Una persona pasa ante el retrato de Mario Soares en Lisboa.

Una persona pasa ante el retrato de Mario Soares en Lisboa. / EFE

Afinales de abril de 1975, un año después de la Revolución de los Claveles, el PSOE y la UGT enviaron tres representantes para asistir a las celebraciones del Primero de Mayo en Lisboa: Antonio Herrera, alias El Peluca, de Sevilla, trabajador en una fábrica de bovedillas; Alfonso Perales, de Alcalá de los Gazules, estudiante de Historia; y un servidor, doctor en Derecho y PNN de Universidad. Un obrero, un estudiante y un intelectual orgánico. ¡Cualquier cosa!

Cruzamos a Portugal por Rosal de la Frontera, llenamos de pintadas del PSOE y la UGT todas las paredes blancas que nos encontramos por el camino, y llegamos al hotel de Lisboa en el que nos esperaba Manolo Simón, compañero del PSOE y la UGT, procedente del exilio en Toulouse, políglota y representante en Lisboa de la CIOSL (Confederación Internacional de Organizaciones Sindicales Libres). El socialdemócrata Manolo Simón: "¡Un agente de la CIA!", según afirmaban los comunistas y otros revolucionarios portugueses de la época.

Esa primera noche, Manolo Simón nos llevó a dar una vuelta por el centro de Lisboa. Las pintadas, por doquier, reflejaban el espíritu de una revolución en acto: "No al capitalismo", "No a la banca", "No a la Iglesia", "No a la OTAN"… No a todo, en general. Dos pintadas me impresionaron especialmente: "No a los cementerios", -cosa que sigo sin entender-, y "¡Nâo!" (¡No!), así, simplemente: "¡Nâo!"…, ¡a lo que haga falta! "Ya lo iremos explicando, poco a poco, desde el poder", pensé yo que pensarían ellos. ("No es no", se ha dicho hace poco por aquí).

Todos los actos del Primero de Mayo estaban organizados por la Intersindical, entidad con vocación de sindicato único y controlada por los comunistas portugueses. Hacían alarde de su capacidad de dominio. Despedían un cierto tufillo totalitario e intolerante con las ideas diferentes, pero le sacaban ventaja a los socialistas: las reuniones que convocaban ellos empezaban a la hora en punto; y las reuniones con el Partido Socialista Portugués empezaban tres cuartos de hora más tarde de lo previsto. "Así no vamos a ningún lado", se me ocurrió pensar. Y confirmé dos actitudes, para toda la vida: hay que ser siempre puntual, primero; y hay que mantener la identidad de la UGT, como sindicato independiente, segundo.
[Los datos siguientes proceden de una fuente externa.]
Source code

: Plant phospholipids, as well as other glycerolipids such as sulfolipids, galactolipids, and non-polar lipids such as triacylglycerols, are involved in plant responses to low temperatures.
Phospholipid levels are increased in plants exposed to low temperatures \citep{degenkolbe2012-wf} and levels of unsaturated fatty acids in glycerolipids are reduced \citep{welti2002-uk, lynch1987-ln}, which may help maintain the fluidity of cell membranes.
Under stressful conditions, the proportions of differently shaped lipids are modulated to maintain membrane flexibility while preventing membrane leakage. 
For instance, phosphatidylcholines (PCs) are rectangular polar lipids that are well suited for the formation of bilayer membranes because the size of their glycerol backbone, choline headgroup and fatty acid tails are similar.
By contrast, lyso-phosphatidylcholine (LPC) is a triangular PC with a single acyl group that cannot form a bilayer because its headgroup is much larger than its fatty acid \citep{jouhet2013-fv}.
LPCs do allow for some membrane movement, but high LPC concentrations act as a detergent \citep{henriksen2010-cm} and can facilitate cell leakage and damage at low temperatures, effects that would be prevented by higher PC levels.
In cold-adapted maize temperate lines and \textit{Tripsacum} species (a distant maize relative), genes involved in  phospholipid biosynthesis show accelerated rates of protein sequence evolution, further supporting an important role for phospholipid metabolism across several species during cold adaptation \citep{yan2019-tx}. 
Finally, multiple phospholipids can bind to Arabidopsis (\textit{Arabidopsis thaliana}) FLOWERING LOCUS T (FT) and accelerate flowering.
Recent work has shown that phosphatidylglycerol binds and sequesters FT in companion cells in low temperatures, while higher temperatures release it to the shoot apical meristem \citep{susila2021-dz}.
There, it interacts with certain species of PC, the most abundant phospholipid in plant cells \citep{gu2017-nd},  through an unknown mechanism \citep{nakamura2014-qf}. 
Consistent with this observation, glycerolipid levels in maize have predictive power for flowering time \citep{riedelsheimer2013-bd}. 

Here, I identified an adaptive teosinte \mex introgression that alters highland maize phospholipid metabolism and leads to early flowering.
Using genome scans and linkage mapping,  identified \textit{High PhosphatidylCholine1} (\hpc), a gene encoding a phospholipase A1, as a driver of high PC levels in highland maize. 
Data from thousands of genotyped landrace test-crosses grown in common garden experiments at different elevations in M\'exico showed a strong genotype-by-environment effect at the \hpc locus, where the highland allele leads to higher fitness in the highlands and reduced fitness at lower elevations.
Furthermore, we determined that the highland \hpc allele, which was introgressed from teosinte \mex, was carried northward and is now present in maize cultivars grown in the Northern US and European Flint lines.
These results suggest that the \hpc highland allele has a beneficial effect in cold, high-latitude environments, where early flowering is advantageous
El Primero de Mayo, los propios trabajadores del hotel nos fueron llamando a todos los huéspedes: el hotel se cerraría por unas horas, para que todo el mundo asistiera a la gran manifestación. Mis compañeros Perales y Peluca fueron recogidos para sumarse al cortejo, y yo fui invitado al palco del estadio, desde el que los vi llegar, luchando contra el viento que tiraba hacia atrás la gran pancarta del PSOE y la UGT. Uno arriba y otros abajo, los tres aprendimos que había que hacer agujeros a las pancartas elevadas: es difícil ir contra el viento, a velas desplegadas.

Mario Soares, líder del PSP -el partido más votado para la Constituyente-, estaba en el palco, en segundo plano, marginado por los militares del MFA y los dirigentes sindicales comunistas. A su llegada, un exaltado intentó agredirle con un cuchillo, pero siguió allí a pie firme, con aspecto de quien espera su oportunidad.

Por aquella época, Álvaro Cunhal y los suyos no veían como necesarias las elecciones, pero la oportunidad llegó un año después, en 1976, con las votaciones tras la Constitución. El Partido Socialista fue el más votado y Mario Soares se erigió en el gran protagonista de la construcción del Portugal moderno. Lección final: la última palabra la deben tener los ciudadanos serenos votando y no las masas enfebrecidas, con gritos o con pintadas. Hoy podríamos decir: menos tuits, menos democracia instantánea y más elecciones reflexivas.